My analysis of the Guidelines suggested that even if 1512 could reach to obstruction of Congress in the new way that DOJ has basically made up for J6, that the conduct still doesn’t fit within the definition of “obstruction” IN THE GUIDELINES, so the 11 levels can’t be added.

That radically reduces the sentences that 1512 produces in J6 cases, even if 1512 applies to the J6 facts (which I think it doesn’t & I’m hoping the SCOTUS rules in the Fischer case.)

11 levels can be as much as 30 months difference in the sentencing range.

A bunch of the defense lawyers made this argument in the J6 cases. The DC trial judges overwhelmingly rejected the reasoning in my memo for 99.9% of the cases/lawyers who argued it. @shipwreckedcrew says that to his knowledge only Judge McFadden agreed with the argument.

@shipwreckedcrew Some judges just blew off the argument and smirked at it.

I can’t take credit for every lawyer arguing this, of course.

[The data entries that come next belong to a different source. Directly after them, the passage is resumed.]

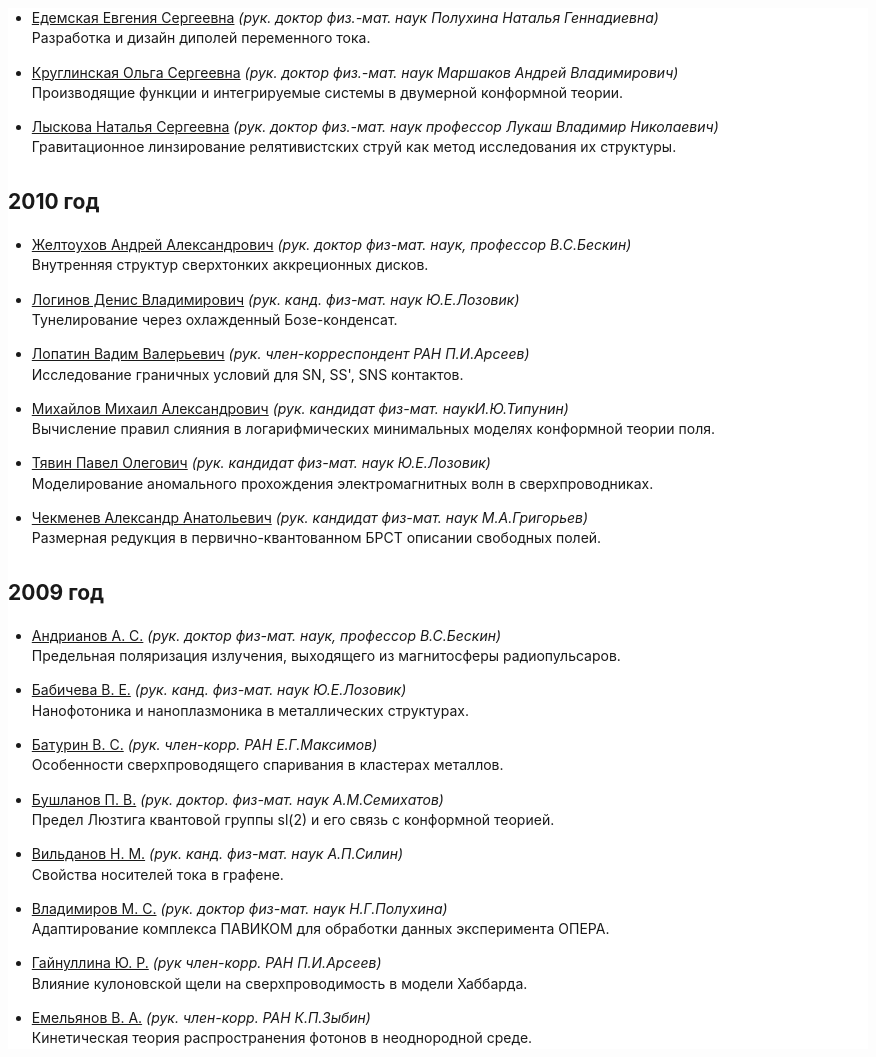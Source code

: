 * <u>Едемская  Евгения Сергеевна<i></u> (рук. доктор физ.-мат. наук Полухина Наталья Геннадиевна)</i><br>
Разработка и дизайн диполей переменного тока.

* <u>Круглинская Ольга Сергеевна<i></u> (рук. доктор физ.-мат. наук Маршаков Андрей Владимирович)</i><br>
Производящие функции и интегрируемые системы в двумерной конформной теории.

* <u>Лыскова Наталья Сергеевна<i></u> (рук. доктор физ.-мат. наук профессор Лукаш Владимир Николаевич)</i><br>
Гравитационное линзирование релятивистских струй как метод исследования их структуры.

## 2010 год

* <u>Желтоухов Андрей Александрович<i></u> (рук. доктор физ-мат. наук, профессор В.С.Бескин)</i><br>
Внутренняя структур сверхтонких аккреционных дисков.

* <u>Логинов Денис Владимирович<i></u> (рук. канд. физ-мат. наук Ю.Е.Лозовик)</i><br>
Тунелирование через охлажденный Бозе-конденсат.

* <u>Лопатин Вадим Валерьевич<i></u> (рук. член-корреспондент РАН П.И.Арсеев)</i><br>
Исследование граничных условий для SN, SS', SNS контактов.

* <u>Михайлов Михаил Александрович<i></u> (рук. кандидат физ-мат. наукИ.Ю.Типунин)</i><br>
Вычисление правил слияния в логарифмических минимальных моделях конформной теории поля.

* <u>Тявин Павел Олегович<i></u> (рук. кандидат физ-мат. наук Ю.Е.Лозовик)</i><br>
Моделирование аномального прохождения электромагнитных волн в сверхпроводниках.

* <u>Чекменев Александр Анатольевич<i></u> (рук. кандидат физ-мат. наук М.А.Григорьев)</i><br>
Размерная редукция в первично-квантованном БРСТ описании свободных полей.

## 2009 год

* <u>Андрианов А. С.<i></u> (рук. доктор физ-мат. наук, профессор В.С.Бескин)</i><br>
Предельная поляризация излучения, выходящего из магнитосферы радиопульсаров.

* <u>Бабичева В. Е.<i></u> (рук. канд. физ-мат. наук Ю.Е.Лозовик)</i><br>
Нанофотоника и наноплазмоника в металлических структурах.

* <u>Батурин В. С.<i></u> (рук. член-корр. РАН Е.Г.Максимов)</i><br>
Особенности сверхпроводящего спаривания в кластерах металлов.

* <u>Бушланов П. В.<i></u> (рук. доктор. физ-мат. наук А.М.Семихатов)</i><br>
Предел Люзтига квантовой группы sl(2) и его связь с конформной теорией.

* <u>Вильданов Н. М.<i></u> (рук. канд. физ-мат. наук А.П.Силин)</i><br>
Свойства носителей тока в графене.

* <u>Владимиров М. С.<i></u> (рук. доктор физ-мат. наук Н.Г.Полухина)</i><br>
Адаптирование комплекса ПАВИКОМ для обработки данных эксперимента ОПЕРА.

* <u>Гайнуллина Ю. Р.<i></u> (рук член-корр. РАН П.И.Арсеев)</i><br>
Влияние кулоновской щели на сверхпроводимость в модели Хаббарда.

* <u>Емельянов В. А.<i></u> (рук. член-корр. РАН К.П.Зыбин)</i><br>
Кинетическая теория распространения фотонов в неоднородной среде.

I would expect that some of them arrived at this conclusion themselves and I don’t know if Brock’s lawyers (the case decided today) ever saw the memo.

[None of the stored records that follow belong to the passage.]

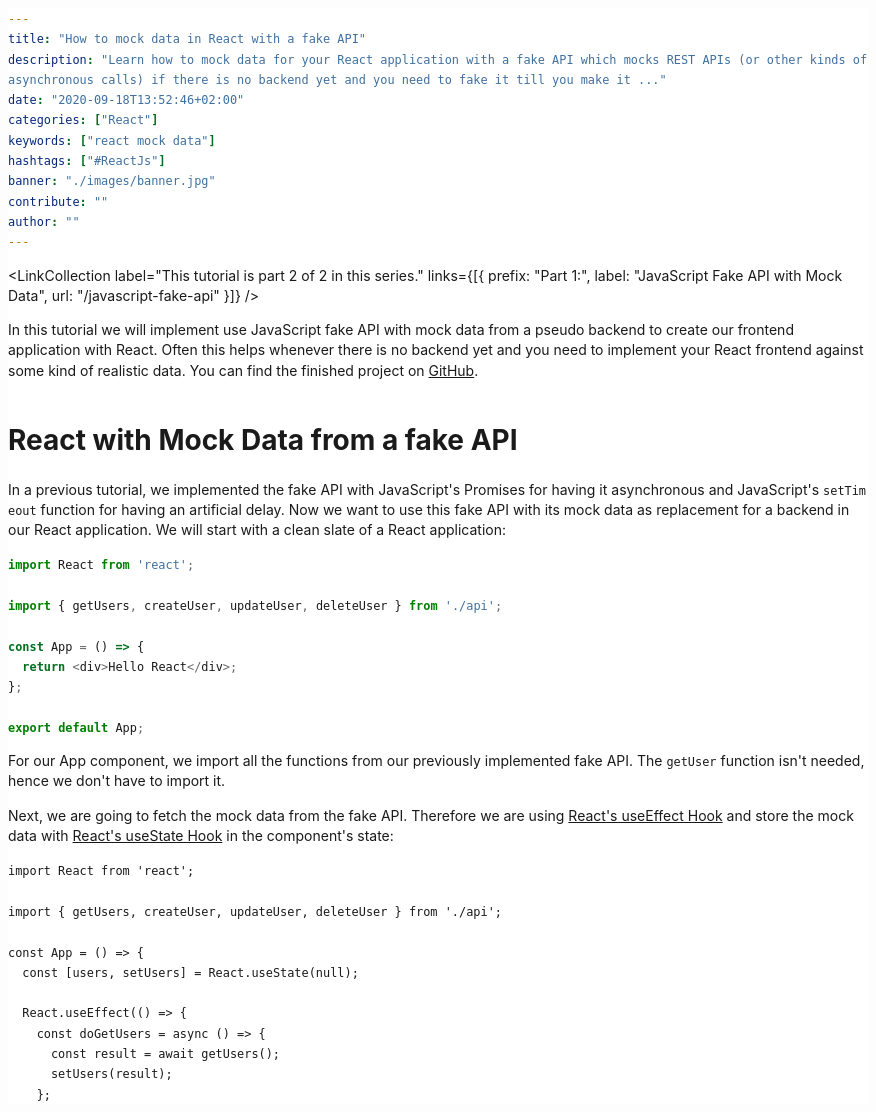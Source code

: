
 ```yaml
---
title: "How to mock data in React with a fake API"
description: "Learn how to mock data for your React application with a fake API which mocks REST APIs (or other kinds of asynchronous calls) if there is no backend yet and you need to fake it till you make it ..."
date: "2020-09-18T13:52:46+02:00"
categories: ["React"]
keywords: ["react mock data"]
hashtags: ["#ReactJs"]
banner: "./images/banner.jpg"
contribute: ""
author: ""
---
```


<Sponsorship />

<LinkCollection label="This tutorial is part 2 of 2 in this series." links={[{ prefix: "Part 1:", label: "JavaScript Fake API with Mock Data", url: "/javascript-fake-api" }]} />

In this tutorial we will implement use JavaScript fake API with mock data from a pseudo backend to create our frontend application with React. Often this helps whenever there is no backend yet and you need to implement your React frontend against some kind of realistic data. You can find the finished project on [GitHub](https://github.com/the-road-to-learn-react/react-mock-data).

# React with Mock Data from a fake API

In a previous tutorial, we implemented the fake API with JavaScript's Promises for having it asynchronous and JavaScript's `setTimeout` function for having an artificial delay. Now we want to use this fake API with its mock data as replacement for a backend in our React application. We will start with a clean slate of a React application:

```javascript
import React from 'react';

import { getUsers, createUser, updateUser, deleteUser } from './api';

const App = () => {
  return <div>Hello React</div>;
};

export default App;
```

For our App component, we import all the functions from our previously implemented fake API. The `getUser` function isn't needed, hence we don't have to import it.

Next, we are going to fetch the mock data from the fake API. Therefore we are using [React's useEffect Hook](/react-useeffect-hook) and store the mock data with [React's useState Hook](/react-usestate-hook/) in the component's state:

```javascript{6,8-15}
import React from 'react';

import { getUsers, createUser, updateUser, deleteUser } from './api';

const App = () => {
  const [users, setUsers] = React.useState(null);

  React.useEffect(() => {
    const doGetUsers = async () => {
      const result = await getUsers();
      setUsers(result);
    };

```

@shipwreckedcrew But the DC Circuit today ruled, 3-0, (2 Obama judges & a Clinton judge) that the argument in my memo is correct, which means all the sentences imposed using the two obstruction enhancements now need to be redone - and significantly reduced sentences imposed.

@shipwreckedcrew Some J6 defendants will likely be released soon because of this, as their original sentences are now unlawful under the Guidelines.

As I say, this ruling will help J6 defendants even if the SCOTUS upholds DOJ’s use of 1512.

@shipwreckedcrew Of course, if SCOTUS strikes down DOJ’s construction of 1512, this Guidelines analysis will apply to fewer cases, although there will still be some.

The Sentencing Commission could also change the Guideline definitions later, but that can’t be applied retroactively.

@shipwreckedcrew The fact that the Guidelines don’t cover the J6 situation also serves as a small data point in the discussion of whether 1512 applies in the way DOJ is claiming, although it’s far from dispositive.

@shipwreckedcrew DOJ could file a cert petition with SCOTUS to try to overrule the DC Circuit, in theory. But it’s probably unlikely that the Solicitor General’s office will see this as a good case. Of course that’s under normal circumstances, so we’ll see.